224288 Barriers to demand and use of antenatal, delivery and post-natal care services among women in rural northern Nigeria

Tuesday, November 9, 2010

Henry V. Doctor, PhD , Population and Family Health, Mailman School of Public Health, Columbia University, New York, NY
Sally E. Findley, PhD , Population and Family Health, Mailman School of Public Health, Columbia University, New York, NY
Tukur Dahiru, MD , Department of Community Health, Ahmadu Bello University, Zaria, Nigeria
Giorgio Cometto, MD, MSc , Health and HIV Unit, Formerly Save the Children UK, London, United Kingdom
Cathy Green , HPI, Health Partners International, East Sussex, United Kingdom
Maternal mortality in Northern Nigeria is among the highest in the world. To guide programme planning we interviewed 7,442 women in May 2009 in three northern states (Jigawa, Katsina, and Yobe) to understand patterns of antenatal care (ANC) and delivery. During their last pregnancy, 67.4% sought no advice, and only 24.9% had ANC at a clinic. At these visits, most women had their weight and blood pressure checked and received anti-tetanus vaccination, while 57-65% received counseling about complications, breastfeeding, or newborn care. About 91% delivered at home. Over half preferred home delivery because of comfort and convenience, while the balance were prevented from delivery at a facility by barriers of cost, transport, spousal permission, cultural norms, or health worker's attitude. Those delivering in a facility had complications (43.7%) or viewed a facility as safer (19.4%) or offering better care (25.7%). To complement these results, focus group discussions and in-depth interviews were conducted to investigate the community (both men and women, old and young, traditional community and religious leaders) and health staff views on primary health care (PHC) services in general and introduction of models of community PHC in particular. These are efforts to engage dialogue with all stakeholders aimed at launching a community action cycle which will be continued as different models of community PHC services are explored and successful one(s) implemented.
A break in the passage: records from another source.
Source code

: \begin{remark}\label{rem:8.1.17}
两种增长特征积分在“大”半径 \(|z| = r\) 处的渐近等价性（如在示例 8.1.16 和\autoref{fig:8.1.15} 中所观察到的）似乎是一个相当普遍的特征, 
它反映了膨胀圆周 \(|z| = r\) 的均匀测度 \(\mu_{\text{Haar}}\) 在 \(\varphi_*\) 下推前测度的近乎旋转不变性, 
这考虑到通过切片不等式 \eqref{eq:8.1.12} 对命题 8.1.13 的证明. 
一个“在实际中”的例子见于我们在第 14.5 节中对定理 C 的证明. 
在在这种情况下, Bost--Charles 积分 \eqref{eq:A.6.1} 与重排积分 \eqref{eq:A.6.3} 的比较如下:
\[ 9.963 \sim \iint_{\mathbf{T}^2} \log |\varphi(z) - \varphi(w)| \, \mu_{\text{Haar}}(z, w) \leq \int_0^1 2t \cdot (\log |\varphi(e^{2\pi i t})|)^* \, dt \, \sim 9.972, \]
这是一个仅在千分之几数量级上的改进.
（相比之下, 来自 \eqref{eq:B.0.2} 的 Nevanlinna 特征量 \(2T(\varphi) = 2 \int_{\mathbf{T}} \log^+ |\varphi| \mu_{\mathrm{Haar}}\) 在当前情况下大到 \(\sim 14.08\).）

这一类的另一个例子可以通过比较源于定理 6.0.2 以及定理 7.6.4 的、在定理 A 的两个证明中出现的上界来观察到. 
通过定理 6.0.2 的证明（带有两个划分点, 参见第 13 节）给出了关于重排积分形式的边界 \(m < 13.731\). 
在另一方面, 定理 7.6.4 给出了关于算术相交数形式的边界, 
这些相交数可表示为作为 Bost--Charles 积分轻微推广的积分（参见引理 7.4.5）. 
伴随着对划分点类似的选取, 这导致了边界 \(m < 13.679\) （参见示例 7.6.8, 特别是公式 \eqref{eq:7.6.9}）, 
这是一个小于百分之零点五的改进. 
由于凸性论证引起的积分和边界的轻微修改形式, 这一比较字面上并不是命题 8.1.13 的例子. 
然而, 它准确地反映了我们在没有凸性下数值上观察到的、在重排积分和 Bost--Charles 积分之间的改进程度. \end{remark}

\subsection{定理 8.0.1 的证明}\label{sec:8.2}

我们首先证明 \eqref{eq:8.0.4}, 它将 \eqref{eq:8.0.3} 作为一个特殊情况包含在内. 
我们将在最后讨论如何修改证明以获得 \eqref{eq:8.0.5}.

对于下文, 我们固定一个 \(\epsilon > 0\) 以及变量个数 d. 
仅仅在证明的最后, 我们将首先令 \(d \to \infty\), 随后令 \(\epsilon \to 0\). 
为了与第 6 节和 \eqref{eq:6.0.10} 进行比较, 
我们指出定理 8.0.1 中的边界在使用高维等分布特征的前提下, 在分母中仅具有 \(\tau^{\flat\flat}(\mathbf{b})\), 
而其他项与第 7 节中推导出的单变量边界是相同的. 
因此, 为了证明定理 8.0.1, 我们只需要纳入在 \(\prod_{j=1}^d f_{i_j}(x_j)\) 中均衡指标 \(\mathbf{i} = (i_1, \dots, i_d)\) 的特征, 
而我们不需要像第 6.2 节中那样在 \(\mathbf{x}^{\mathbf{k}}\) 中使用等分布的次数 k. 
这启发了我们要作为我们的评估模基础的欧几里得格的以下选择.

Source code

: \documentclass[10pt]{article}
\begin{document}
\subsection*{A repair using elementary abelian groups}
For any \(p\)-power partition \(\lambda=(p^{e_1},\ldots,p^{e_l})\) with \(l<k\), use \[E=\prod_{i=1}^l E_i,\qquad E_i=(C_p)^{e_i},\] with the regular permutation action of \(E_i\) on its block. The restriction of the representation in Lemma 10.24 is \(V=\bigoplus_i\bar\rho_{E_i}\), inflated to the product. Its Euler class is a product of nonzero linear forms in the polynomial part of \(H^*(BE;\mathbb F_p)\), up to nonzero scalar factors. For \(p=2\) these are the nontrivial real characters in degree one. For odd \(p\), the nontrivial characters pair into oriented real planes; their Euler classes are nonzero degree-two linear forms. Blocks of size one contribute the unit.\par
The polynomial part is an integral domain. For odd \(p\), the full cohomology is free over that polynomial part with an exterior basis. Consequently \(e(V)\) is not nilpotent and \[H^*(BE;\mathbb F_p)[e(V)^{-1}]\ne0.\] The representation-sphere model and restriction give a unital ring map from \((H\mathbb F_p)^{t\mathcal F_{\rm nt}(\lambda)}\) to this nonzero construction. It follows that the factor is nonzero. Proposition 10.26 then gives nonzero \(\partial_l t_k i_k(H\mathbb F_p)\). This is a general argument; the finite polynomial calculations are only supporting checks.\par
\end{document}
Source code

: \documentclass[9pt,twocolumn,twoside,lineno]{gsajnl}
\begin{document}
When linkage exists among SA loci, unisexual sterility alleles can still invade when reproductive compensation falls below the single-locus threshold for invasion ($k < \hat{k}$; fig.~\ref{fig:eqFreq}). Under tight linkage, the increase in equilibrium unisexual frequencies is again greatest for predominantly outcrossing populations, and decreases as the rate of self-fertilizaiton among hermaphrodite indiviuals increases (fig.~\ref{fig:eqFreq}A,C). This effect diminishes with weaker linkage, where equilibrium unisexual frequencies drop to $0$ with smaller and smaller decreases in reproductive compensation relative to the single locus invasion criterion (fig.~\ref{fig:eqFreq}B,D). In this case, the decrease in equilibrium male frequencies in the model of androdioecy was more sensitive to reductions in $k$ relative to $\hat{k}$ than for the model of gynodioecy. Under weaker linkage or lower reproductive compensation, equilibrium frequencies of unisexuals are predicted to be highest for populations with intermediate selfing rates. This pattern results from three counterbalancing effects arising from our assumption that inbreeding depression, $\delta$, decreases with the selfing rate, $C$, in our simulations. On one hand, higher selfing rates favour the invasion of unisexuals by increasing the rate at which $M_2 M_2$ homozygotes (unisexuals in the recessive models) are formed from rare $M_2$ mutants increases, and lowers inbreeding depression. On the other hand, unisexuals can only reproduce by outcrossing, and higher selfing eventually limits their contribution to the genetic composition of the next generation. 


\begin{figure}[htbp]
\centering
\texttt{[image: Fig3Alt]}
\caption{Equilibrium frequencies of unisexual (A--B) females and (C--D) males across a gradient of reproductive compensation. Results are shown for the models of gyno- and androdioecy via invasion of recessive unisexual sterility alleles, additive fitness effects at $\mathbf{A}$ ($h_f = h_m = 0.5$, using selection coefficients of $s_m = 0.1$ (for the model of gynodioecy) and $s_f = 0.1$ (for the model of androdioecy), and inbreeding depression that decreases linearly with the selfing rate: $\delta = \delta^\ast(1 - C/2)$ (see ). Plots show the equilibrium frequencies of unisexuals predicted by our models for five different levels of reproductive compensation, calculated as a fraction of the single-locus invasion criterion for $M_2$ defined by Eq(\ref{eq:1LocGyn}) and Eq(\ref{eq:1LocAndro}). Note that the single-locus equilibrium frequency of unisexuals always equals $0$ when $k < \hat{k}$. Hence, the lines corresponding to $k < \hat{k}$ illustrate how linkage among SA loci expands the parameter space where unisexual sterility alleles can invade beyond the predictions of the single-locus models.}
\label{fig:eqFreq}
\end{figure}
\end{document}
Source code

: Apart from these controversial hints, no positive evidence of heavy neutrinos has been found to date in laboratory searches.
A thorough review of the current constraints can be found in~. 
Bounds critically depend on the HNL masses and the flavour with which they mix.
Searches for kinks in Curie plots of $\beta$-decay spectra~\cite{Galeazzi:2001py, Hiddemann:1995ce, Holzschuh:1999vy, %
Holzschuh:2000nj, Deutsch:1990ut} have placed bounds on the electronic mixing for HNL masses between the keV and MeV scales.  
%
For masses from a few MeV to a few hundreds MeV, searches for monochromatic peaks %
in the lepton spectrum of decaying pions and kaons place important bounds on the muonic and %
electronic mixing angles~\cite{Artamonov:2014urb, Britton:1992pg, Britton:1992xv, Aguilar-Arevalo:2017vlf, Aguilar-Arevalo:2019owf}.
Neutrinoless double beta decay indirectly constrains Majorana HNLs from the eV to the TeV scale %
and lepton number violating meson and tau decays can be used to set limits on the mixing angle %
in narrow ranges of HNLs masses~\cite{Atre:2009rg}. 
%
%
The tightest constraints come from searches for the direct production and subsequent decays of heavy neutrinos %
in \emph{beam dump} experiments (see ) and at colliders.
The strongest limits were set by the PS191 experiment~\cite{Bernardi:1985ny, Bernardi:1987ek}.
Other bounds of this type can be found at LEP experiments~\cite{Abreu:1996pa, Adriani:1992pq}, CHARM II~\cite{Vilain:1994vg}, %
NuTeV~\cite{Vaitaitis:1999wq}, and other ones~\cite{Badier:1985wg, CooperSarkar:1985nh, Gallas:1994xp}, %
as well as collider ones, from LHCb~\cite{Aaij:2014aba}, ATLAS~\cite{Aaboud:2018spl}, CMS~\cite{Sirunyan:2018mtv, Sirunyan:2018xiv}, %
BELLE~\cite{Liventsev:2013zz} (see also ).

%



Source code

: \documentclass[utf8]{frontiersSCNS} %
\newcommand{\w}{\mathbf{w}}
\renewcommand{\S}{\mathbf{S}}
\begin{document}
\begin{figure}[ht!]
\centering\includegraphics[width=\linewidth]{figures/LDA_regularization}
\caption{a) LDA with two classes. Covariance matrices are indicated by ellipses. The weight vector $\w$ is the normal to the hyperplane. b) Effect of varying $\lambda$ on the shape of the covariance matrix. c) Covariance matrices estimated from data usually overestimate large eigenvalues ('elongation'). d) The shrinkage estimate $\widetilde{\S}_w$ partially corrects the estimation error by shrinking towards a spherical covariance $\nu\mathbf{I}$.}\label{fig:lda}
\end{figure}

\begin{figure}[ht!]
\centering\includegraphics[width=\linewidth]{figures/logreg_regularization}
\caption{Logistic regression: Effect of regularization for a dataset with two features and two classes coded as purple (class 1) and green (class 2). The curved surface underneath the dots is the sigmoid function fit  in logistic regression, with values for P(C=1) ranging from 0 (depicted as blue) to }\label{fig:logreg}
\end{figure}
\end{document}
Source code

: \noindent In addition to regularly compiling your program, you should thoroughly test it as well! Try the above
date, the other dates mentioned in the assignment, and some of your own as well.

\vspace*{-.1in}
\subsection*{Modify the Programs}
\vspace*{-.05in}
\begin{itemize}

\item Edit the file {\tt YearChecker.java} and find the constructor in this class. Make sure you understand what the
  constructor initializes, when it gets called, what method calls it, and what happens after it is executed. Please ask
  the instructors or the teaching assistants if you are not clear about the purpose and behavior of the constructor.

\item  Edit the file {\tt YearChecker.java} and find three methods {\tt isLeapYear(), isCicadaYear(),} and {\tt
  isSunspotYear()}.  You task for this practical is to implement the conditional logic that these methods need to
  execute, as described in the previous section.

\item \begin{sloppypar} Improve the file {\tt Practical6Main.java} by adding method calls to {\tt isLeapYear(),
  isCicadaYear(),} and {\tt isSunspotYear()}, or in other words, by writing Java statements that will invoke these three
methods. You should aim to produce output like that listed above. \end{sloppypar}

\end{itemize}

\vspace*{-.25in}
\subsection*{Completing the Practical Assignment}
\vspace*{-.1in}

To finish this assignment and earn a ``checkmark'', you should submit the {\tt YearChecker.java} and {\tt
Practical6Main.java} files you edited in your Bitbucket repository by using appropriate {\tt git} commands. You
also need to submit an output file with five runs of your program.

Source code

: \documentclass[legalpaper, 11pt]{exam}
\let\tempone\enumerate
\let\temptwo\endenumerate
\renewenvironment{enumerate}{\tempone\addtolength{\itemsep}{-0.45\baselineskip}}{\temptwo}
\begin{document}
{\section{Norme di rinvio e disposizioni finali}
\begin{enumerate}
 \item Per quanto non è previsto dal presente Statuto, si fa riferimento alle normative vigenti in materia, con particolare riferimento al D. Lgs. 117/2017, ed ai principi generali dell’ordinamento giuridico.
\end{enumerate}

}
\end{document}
There is an urgent need for our programs to increase awareness of pregnancy and delivery complications while reducing barriers to assessing risk and accessing facilities.

Learning Areas:
Epidemiology
Implementation of health education strategies, interventions and programs
Provision of health care to the public

Learning Objectives:
Formulate evidence-based recommendations that can guide strategy formulation for the delivery of antenatal, delivery and post-natal services in rural northern Nigeria

Keywords: Barriers to Care, Maternal and Child Health

Presenting author's disclosure statement:

Qualified on the content I am responsible for because: I am the operations research advisor on the programme responsible for stewardship in evidence-based programme interventions and led the conceptualization of the research and analysis of the data
Any relevant financial relationships? No

I agree to comply with the American Public Health Association Conflict of Interest and Commercial Support Guidelines, and to disclose to the participants any off-label or experimental uses of a commercial product or service discussed in my presentation.